Cloudflare does this although to my knowledge it's not available without an Enterprise subscription which is the only thing they offer with this level of compliance anyway.
All lower plans maybe get PCI DSS and that's it.
It's a valid counter to my point - while they clearly can do it locking it behind an enterprise "talk to us" subscription is lame. That said they are generally customer, market, and product savvy and I suspect they know that any/most orgs that are able to pull off the broader process, etc for actual compliance with these requirements are in fundamentally different positions than some random startup with a bunch of consumer data.

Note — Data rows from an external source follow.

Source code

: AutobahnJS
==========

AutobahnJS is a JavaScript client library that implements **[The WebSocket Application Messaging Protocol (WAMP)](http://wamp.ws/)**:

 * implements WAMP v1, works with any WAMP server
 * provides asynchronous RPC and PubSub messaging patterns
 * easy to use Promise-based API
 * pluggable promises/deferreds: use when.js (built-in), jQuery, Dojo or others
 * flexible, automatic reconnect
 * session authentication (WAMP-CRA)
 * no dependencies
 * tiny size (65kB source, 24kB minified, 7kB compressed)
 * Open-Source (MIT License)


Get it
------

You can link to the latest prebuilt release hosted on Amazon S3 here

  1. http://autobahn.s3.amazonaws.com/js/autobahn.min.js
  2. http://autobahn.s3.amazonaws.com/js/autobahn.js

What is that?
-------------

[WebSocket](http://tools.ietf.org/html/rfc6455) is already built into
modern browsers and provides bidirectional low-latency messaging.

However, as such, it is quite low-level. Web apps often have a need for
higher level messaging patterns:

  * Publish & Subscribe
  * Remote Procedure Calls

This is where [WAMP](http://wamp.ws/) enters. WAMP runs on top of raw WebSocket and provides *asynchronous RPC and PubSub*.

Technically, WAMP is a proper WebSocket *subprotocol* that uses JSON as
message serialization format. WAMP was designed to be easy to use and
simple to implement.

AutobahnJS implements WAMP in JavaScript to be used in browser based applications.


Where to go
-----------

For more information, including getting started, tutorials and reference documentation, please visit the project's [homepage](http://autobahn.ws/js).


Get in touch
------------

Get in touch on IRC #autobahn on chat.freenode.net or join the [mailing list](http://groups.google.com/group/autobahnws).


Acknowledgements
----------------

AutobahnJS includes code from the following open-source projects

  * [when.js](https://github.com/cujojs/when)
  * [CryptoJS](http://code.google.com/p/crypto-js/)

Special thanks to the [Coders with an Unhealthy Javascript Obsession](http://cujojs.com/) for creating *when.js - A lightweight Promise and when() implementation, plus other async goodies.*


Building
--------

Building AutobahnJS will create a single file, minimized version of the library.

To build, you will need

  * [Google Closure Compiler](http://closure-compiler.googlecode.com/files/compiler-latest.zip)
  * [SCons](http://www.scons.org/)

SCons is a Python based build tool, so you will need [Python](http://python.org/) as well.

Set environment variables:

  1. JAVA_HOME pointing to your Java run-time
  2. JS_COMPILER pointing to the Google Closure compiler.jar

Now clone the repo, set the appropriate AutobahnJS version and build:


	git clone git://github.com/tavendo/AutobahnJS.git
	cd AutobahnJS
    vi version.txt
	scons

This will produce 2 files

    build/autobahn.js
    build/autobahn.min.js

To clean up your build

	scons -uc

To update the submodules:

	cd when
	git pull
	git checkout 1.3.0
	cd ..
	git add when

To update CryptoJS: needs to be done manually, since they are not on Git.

We're also seeing more and more ambiguity with coaching platform startups, etc who don't have a covered entity in sight but that's a different topic for a different day.
I've spent most of my career in HIPAA-relevant startups. Generally, I think it's actually a disservice all around for Amazon to basically rubber stamp these architectures and solutions with a HIPAA BAA so that companies think they can call themselves "HIPAA compliant". That's not even what it's supposed to mean, let alone the virtually endless issues and process that need to happen throughout the org for "compliant" to actually mean anything. I haven't reviewed it but I'm certain the AWS BAA is so specific and exclusionary it's trivial to step outside of what it covers.
Yes these agreements are a piece of the puzzle but it's completely reckless to throw something together in AWS, present the BAA to a customer, and call yourselves "HIPAA compliant". Savvy customers, investors, etc will call you out but otherwise it's mostly just a matter of time before you discover your standalone AWS BAA is actually just one of the things on a 50 point (or whatever) checklist.